Going line by line through the entries, count those containing "View" and state only the result.

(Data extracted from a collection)
-.-.-

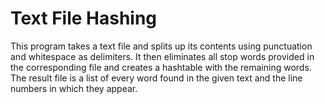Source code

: # Text File Hashing

This program takes a text file and splits up its contents using punctuation and whitespace as delimiters. It then eliminates all stop words provided in the corresponding file and creates a hashtable with the remaining words. The result file is a list of every word found in the given text and the line numbers in which they appear. 
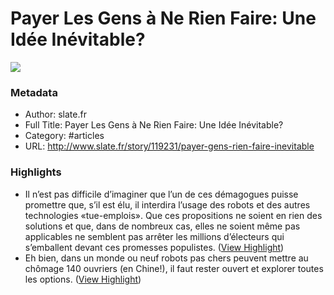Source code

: # Payer Les Gens à Ne Rien Faire: Une Idée Inévitable?

![](https://readwise-assets.s3.amazonaws.com/static/images/article3.5c705a01b476.png)

### Metadata

- Author: slate.fr
- Full Title: Payer Les Gens à Ne Rien Faire: Une Idée Inévitable?
- Category: #articles
- URL: http://www.slate.fr/story/119231/payer-gens-rien-faire-inevitable

### Highlights

- Il n’est pas difficile d’imaginer que l’un de ces démagogues puisse promettre que, s’il est élu, il interdira l’usage des robots et des autres technologies «tue-emplois». Que ces propositions ne soient en rien des solutions et que, dans de nombreux cas, elles ne soient même pas applicables ne semblent pas arrêter les millions d’électeurs qui s’emballent devant ces promesses populistes. ([View Highlight](https://instapaper.com/read/734441928/2803473))
- Eh bien, dans un monde ou neuf robots pas chers peuvent mettre au chômage 140 ouvriers (en Chine!), il faut rester ouvert et explorer toutes les options. ([View Highlight](https://instapaper.com/read/734441928/2803475))
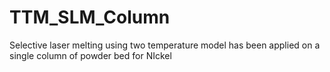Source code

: # TTM_SLM_Column
Selective laser melting using two temperature model has been applied on a single column of powder bed for NIckel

-.-.-

◆ The completed task: 2